От дома до озера было далеко: через сад, через лес, мимо поля с гречихой, мимо старого полевого колодца, мимо сухой вербы, выбеленной дождями и временем и походившей на огромную кость, торчащую из земли. Дальше нужно было снять ботинки, пройти через густые заросли высокого тростника с жёлтыми метёлками наверху. Осторожно ступая по неглубокой воде и илистому дну перейти болотце, и выбраться, наконец, на берег озера, поросший сочной травой. Здесь, надёжно скрытый от посторонних глаз, Ваня и привык купаться.
Когда-то озеро было большим и чистым, но сейчас оно потихоньку превращалось в болото. Берега его густо заросли камышом, тростником и осокой, жёсткой, как тёрка. Ила становилось всё больше, песчаные берега исчезали под его слоем. Озеро мелело. Однако, была в этом и хорошая сторона: теперь оно быстрей прогревалось и это одинаково нравилось и Ване, и зелёным лягушкам, которые не умолкали здесь весь день напролёт.
Становилось жарко. Солнце забралось высоко и стояло почти над самой макушкой. Ваня прищурил глаза, приставил руку козырьком ко лбу и осмотрелся. Вокруг - никого. Он скинул одежду и вошёл в воду. Водоросли щекотно цеплялись за ноги, Ваня ёжился от их шершавых прикосновений и тихо смеялся. Потом вдохнул поглубже, зажал нос рукой и нырнул. Проплыл немного под водой, неумело бултыхая ногами и продолжая зажимать пальцами нос. Отфыркиваясь вынырнул и тут же услышал громкий заливистый смех. Ваня оглянулся. На берегу, возле раскиданной как попало одежды мальчика, сидел Урт и, смеялся, закрыв лицо руками.
- Вот нырнул, так нырнул! Нырок!.. - давился тихим смехом водяной.
Ваня вытер ладонью лицо и обиженно поковылял к берегу.
- Ты, Урт, ужасно вредный, - прошептал мальчик. - Даже вреднее нашего Фомы.
- Ты уж прости меня, я не со зла, - попросил Урт, успокоившись. - Но я последний раз так смеялся, когда Фома случайно в озеро упал. На глине оскользнулся. Он тогда так чихал, кричал и плевался, что кувшинки средь бела дня закрылись, - он покачал головой. - Как же это ты так делаешь-то…
Водяной, делано осторожно ступая по траве, подошёл к воде, вошел по колено, сгорбился, зажал двумя пальцами нос и плюхнулся в воду. Забарабанил ногами по воде, подняв тучу брызг, и, не продвинувшись ни на чуть-чуть, встал. Смех его камнями-"лягушками" заскакал по рябящей воде.

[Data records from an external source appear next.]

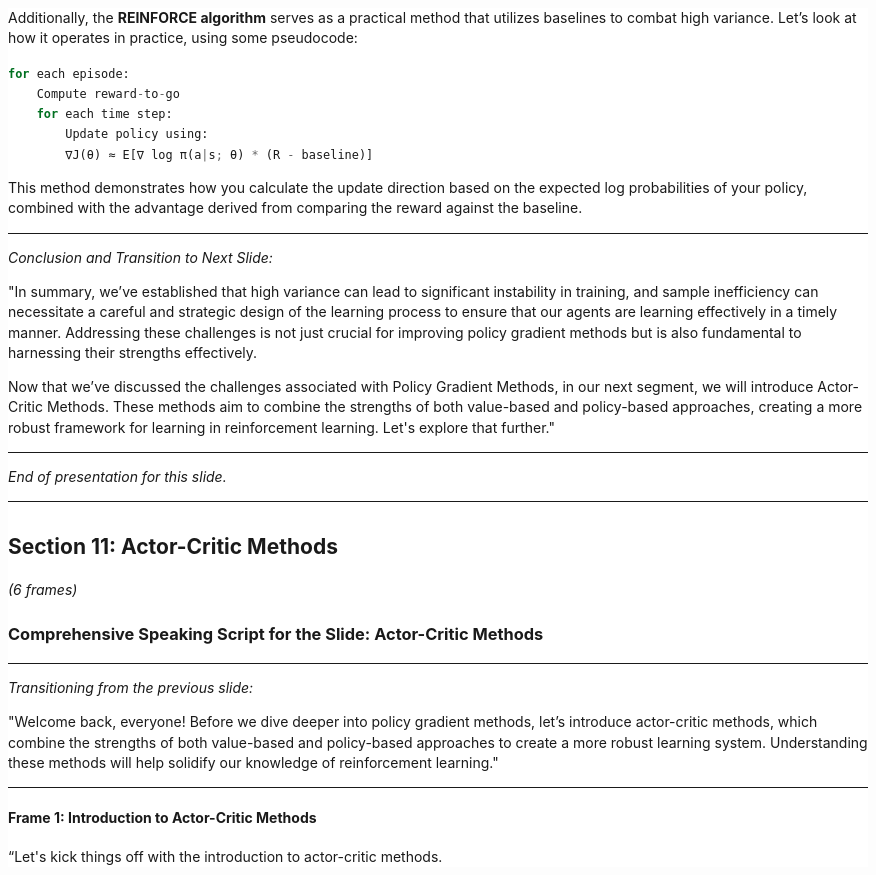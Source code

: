 Additionally, the **REINFORCE algorithm** serves as a practical method that utilizes baselines to combat high variance. Let’s look at how it operates in practice, using some pseudocode:
```python
for each episode:
    Compute reward-to-go
    for each time step:
        Update policy using:
        ∇J(θ) ≈ E[∇ log π(a|s; θ) * (R - baseline)]
```
This method demonstrates how you calculate the update direction based on the expected log probabilities of your policy, combined with the advantage derived from comparing the reward against the baseline.

---

*Conclusion and Transition to Next Slide:*

"In summary, we’ve established that high variance can lead to significant instability in training, and sample inefficiency can necessitate a careful and strategic design of the learning process to ensure that our agents are learning effectively in a timely manner. Addressing these challenges is not just crucial for improving policy gradient methods but is also fundamental to harnessing their strengths effectively.

Now that we’ve discussed the challenges associated with Policy Gradient Methods, in our next segment, we will introduce Actor-Critic Methods. These methods aim to combine the strengths of both value-based and policy-based approaches, creating a more robust framework for learning in reinforcement learning. Let's explore that further."

---

*End of presentation for this slide.*

---

## Section 11: Actor-Critic Methods
*(6 frames)*

### Comprehensive Speaking Script for the Slide: Actor-Critic Methods

---

*Transitioning from the previous slide:*

"Welcome back, everyone! Before we dive deeper into policy gradient methods, let’s introduce actor-critic methods, which combine the strengths of both value-based and policy-based approaches to create a more robust learning system. Understanding these methods will help solidify our knowledge of reinforcement learning."

---

#### Frame 1: Introduction to Actor-Critic Methods

“Let's kick things off with the introduction to actor-critic methods. 
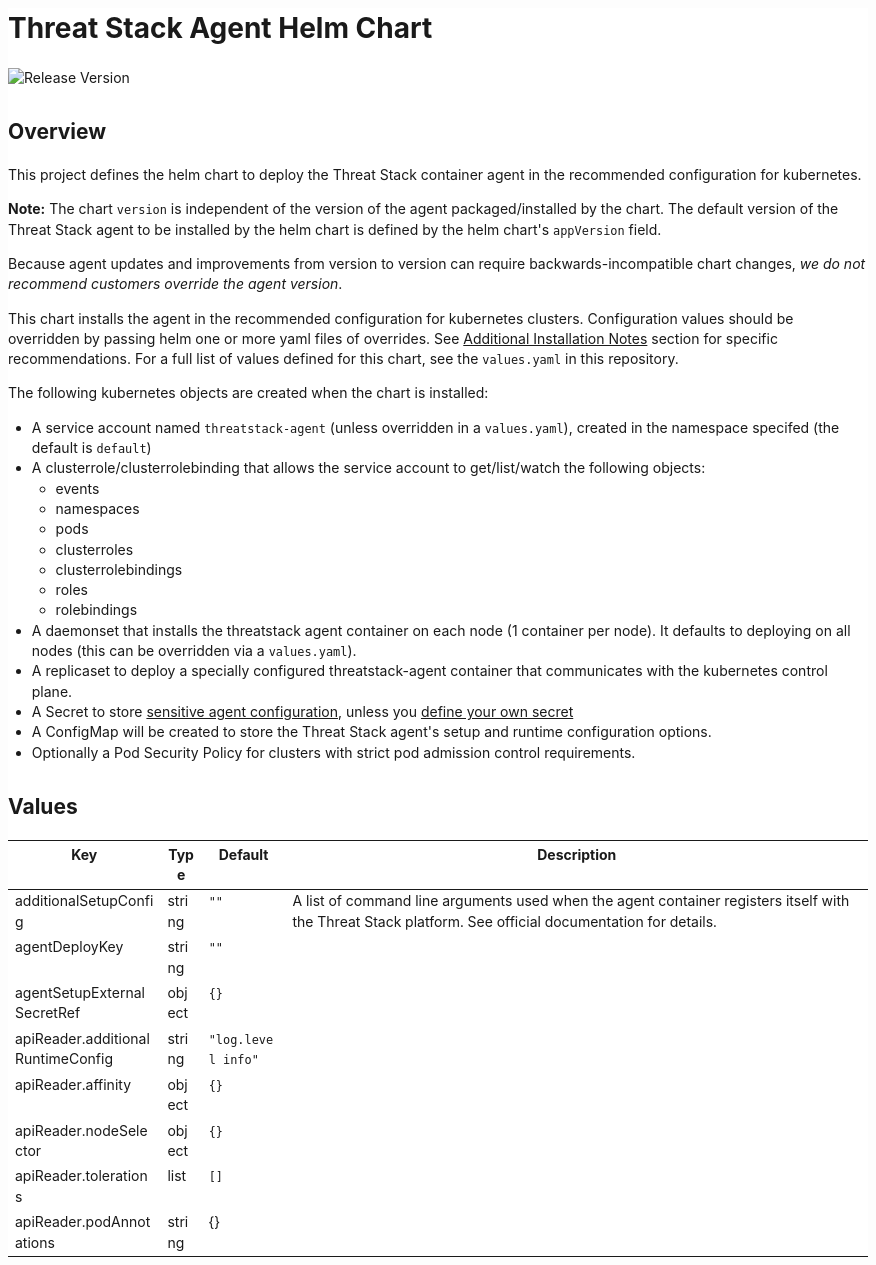 Threat Stack Agent Helm Chart
=============================

![Release Version](https://img.shields.io/github/v/release/threatstack/threatstack-helm)

## Overview

This project defines the helm chart to deploy the Threat Stack container agent in the recommended configuration for kubernetes.

>>>
**Note:** The chart `version` is independent of the version of the agent packaged/installed by the chart. The default version of the Threat Stack agent to be installed by the helm chart is defined by the helm chart's `appVersion` field.

Because agent updates and improvements from version to version can require backwards-incompatible chart changes, *we do not recommend customers override the agent version*.
>>>

This chart installs the agent in the recommended configuration for kubernetes clusters. Configuration values should be overridden by passing helm one or more yaml files of overrides. See [Additional Installation Notes](#additional-installation-notes) section for specific recommendations. For a full list of values defined for this chart, see the `values.yaml` in this repository.

The following kubernetes objects are created when the chart is installed:

* A service account named `threatstack-agent` (unless overridden in a `values.yaml`), created in the namespace specifed (the default is `default`)
* A clusterrole/clusterrolebinding that allows the service account to get/list/watch the following objects:
  * events
  * namespaces
  * pods
  * clusterroles
  * clusterrolebindings
  * roles
  * rolebindings
* A daemonset that installs the threatstack agent container on each node (1 container per node). It defaults to deploying on all nodes (this can be overridden via a `values.yaml`).
* A replicaset to deploy a specially configured threatstack-agent container that communicates with the kubernetes control plane.
* A Secret to store [sensitive agent configuration](#additional-installation-notes), unless you [define your own secret](#using-the-agentsetupexternalsecretref-value-block)
* A ConfigMap will be created to store the Threat Stack agent's setup and runtime configuration options.
* Optionally a Pod Security Policy for clusters with strict pod admission control requirements.

## Values

| Key | Type | Default | Description |
|-----|------|---------|-------------|
| additionalSetupConfig | string | `""` | A list of command line arguments used when the agent container registers itself with the Threat Stack platform. See official documentation for details. |
| agentDeployKey | string | `""` |  |
| agentSetupExternalSecretRef | object | `{}` |  |
| apiReader.additionalRuntimeConfig | string | `"log.level info"` |  |
| apiReader.affinity | object | `{}` |  |
| apiReader.nodeSelector | object | `{}` |  |
| apiReader.tolerations | list | `[]` |  |
| apiReader.podAnnotations | string | {} |  |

Ваня сидел на берегу и с неудовольствием смотрел на водяного, который несмотря на все свои старания, никак не мог удержаться от смеха.

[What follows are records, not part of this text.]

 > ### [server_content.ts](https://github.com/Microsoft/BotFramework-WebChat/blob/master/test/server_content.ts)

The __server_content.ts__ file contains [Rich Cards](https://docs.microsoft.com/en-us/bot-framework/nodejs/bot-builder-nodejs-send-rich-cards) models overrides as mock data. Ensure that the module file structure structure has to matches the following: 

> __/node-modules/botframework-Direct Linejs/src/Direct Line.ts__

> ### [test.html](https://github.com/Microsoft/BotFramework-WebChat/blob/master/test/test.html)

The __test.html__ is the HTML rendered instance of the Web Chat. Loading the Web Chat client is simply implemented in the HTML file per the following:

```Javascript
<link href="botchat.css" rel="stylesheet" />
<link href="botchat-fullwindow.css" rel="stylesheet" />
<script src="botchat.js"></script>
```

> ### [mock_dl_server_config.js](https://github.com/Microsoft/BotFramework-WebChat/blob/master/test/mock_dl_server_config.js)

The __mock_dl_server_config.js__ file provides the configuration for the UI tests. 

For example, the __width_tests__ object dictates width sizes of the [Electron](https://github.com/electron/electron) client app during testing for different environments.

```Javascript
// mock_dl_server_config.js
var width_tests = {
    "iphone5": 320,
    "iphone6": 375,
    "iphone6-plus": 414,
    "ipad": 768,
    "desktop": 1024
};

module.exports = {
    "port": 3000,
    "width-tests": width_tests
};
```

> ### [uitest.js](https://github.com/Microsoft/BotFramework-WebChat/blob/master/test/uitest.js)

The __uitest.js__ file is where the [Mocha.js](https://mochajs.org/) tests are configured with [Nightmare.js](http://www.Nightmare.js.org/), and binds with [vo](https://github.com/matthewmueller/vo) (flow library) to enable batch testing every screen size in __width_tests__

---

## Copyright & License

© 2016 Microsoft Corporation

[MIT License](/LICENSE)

- Ты перед тем, как нырять, лягушек с головастиками подальше отгоняй, чтоб не видели. А то их со смеху судорога схватит. Потонут, жалко, - улыбаясь вздохнул Урт. - Ох, ты и пловец!
Ваня сидел надутый и чувствовал, как обсыхает кожа на плечах, как капельки скатываются с мокрых волос по спине. От этого было щекотно и хотелось шевелить лопатками.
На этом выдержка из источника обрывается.